Key insight: VS Code Remote-SSH gives the best editing experience, but CSE explicitly discourages it because it spawns Node.js processes that consume ~200-500MB RAM per student. CSE runs reaper scripts to kill these processes, and students risk account restrictions.

cselab gives you the same local editing workflow with zero server-side footprint.


Comparison with cserun

This project was inspired by cserun by @xxxbrian, which pioneered the idea of running CSE commands from a local machine. cserun demonstrated the concept and solved a real pain point for UNSW students.

We chose to build a new project rather than contribute to cserun because the improvements we wanted required fundamental architectural changes — a different language, different SSH transport, and different sync mechanism.

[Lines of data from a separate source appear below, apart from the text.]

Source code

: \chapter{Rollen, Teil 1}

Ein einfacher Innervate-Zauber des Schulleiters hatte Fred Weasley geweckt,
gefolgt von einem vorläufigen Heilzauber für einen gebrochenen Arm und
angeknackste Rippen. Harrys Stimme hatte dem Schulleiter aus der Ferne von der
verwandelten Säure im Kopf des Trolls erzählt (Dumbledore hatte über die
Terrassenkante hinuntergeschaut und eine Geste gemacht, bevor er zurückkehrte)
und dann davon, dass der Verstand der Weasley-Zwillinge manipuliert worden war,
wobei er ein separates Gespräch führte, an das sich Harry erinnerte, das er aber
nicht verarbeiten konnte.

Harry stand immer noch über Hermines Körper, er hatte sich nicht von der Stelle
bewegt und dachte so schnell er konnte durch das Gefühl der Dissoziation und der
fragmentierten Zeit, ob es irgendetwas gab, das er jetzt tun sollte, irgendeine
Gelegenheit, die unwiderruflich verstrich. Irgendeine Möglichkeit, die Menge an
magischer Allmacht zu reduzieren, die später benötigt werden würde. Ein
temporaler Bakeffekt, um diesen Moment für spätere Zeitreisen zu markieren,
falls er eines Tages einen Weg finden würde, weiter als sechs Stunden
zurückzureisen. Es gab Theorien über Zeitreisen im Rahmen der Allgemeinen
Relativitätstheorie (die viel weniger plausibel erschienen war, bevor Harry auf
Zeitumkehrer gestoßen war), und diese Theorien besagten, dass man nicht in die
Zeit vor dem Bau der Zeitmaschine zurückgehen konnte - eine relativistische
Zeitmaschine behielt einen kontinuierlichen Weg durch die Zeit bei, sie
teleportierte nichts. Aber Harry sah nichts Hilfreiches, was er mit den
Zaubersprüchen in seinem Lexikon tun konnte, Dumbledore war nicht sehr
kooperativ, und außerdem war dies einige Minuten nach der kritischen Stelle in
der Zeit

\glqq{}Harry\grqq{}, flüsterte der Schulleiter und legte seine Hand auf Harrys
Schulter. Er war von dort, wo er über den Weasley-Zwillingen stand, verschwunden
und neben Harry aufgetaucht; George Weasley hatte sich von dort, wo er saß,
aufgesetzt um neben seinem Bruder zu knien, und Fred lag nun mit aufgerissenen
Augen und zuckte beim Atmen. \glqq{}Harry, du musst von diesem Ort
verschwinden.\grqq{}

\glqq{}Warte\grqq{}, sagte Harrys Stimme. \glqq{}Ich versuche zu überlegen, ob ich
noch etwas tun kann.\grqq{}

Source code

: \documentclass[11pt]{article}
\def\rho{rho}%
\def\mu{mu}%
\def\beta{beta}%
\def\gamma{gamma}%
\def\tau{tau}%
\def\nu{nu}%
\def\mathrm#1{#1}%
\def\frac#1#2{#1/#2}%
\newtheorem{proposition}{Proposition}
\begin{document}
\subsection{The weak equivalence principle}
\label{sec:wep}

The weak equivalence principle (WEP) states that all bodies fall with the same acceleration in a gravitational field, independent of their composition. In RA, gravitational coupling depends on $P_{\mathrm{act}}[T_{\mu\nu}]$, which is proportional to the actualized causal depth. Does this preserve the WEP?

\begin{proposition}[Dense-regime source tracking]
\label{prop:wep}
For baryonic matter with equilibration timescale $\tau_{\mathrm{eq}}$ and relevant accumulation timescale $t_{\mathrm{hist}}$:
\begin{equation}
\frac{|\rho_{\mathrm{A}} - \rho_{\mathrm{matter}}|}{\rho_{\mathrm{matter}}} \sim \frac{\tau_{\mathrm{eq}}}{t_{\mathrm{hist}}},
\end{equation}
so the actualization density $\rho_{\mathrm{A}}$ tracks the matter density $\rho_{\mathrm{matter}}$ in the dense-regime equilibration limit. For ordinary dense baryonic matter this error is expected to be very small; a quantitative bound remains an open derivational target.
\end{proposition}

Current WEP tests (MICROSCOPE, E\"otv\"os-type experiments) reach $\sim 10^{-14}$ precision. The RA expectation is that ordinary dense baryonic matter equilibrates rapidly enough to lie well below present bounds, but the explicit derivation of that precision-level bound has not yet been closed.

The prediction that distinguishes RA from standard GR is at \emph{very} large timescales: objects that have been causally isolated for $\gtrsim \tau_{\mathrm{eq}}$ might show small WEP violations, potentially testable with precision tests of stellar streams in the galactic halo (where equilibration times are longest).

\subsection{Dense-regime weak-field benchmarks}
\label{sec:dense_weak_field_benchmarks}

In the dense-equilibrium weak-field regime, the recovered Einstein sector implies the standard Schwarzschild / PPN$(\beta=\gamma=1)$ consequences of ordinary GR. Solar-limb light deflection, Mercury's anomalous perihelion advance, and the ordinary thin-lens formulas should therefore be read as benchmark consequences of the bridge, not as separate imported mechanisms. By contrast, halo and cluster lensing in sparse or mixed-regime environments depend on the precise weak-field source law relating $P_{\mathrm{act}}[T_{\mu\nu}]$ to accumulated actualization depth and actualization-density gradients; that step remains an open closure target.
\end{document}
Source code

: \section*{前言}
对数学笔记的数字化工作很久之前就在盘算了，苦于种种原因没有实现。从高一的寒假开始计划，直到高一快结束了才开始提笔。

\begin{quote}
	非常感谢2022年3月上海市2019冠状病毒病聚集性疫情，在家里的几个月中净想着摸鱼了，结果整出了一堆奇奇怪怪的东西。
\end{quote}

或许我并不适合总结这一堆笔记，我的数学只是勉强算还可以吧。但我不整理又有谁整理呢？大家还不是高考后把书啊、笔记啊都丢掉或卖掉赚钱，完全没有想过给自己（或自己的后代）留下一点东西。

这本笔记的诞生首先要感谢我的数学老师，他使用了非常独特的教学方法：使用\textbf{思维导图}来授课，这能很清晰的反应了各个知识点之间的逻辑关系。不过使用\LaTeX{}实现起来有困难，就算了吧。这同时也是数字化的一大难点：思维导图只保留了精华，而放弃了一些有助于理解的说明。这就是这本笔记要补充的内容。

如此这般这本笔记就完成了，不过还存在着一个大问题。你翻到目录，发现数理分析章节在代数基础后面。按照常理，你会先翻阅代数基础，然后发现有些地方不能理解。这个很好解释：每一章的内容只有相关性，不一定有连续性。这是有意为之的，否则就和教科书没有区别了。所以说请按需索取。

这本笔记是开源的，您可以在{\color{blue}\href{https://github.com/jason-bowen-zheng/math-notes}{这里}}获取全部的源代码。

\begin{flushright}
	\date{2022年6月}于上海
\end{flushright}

These aren't incremental fixes but a different technical foundation.

Architectural differences

cselab cserun
Language Python Rust
SSH library Native OpenSSH (via subprocess) libssh2 (C binding via ssh2 crate)
Connection SSH ControlMaster (persistent, reused) Fresh TCP+SSH per invocation
File sync rsync (delta compression, incremental) SFTP (full file upload, one-by-one)
Interactive I/O Full PTY via ssh -tt Non-blocking poll loop, no stdin
Dependencies Python 3.10+ (pre-installed on macOS) Rust toolchain + C compiler (for libssh2)

Performance (real measurements, 50 files x 10KB)

Metric cselab cserun Improvement
Command latency (warm) 0.15s 0.73s 4.9x faster
File sync (50 files) 0.30s 2.13s 7.1x faster
End-to-end (sync + compile + run) 0.42s 2.14s 5.0x faster
Cold connect 0.48s 0.73s 1.5x faster

Reliability (20 rapid sequential invocations)

cselab cserun
Success rate 20/20 (100%) 9/20 (45%)
Failure mode libssh2: Failed getting banner

The reliability issue stems from libssh2's SSH handshake implementation, which intermittently fails under rapid reconnection. cselab avoids this entirely by maintaining a persistent connection via ControlMaster.

Feature comparison

Feature cselab cserun
Run commands yes yes
File sync yes (rsync) yes (SFTP)
.gitignore support yes yes
Skip sync (--no-sync) yes yes
Environment variables planned yes
Pull files from server yes no
Interactive commands yes no
Watch mode yes no
Interactive SSH session yes no
Connection reuse yes no
Workspace cleanup yes no

Acknowledgment

Thank you to @xxxbrian for creating cserun and proving that local-to-CSE command execution is both possible and valuable. cselab builds on that vision with a different technical approach.

For CSE Staff / Administrators

If you manage CSE infrastructure or coordinate a course, here's why cselab benefits the server environment.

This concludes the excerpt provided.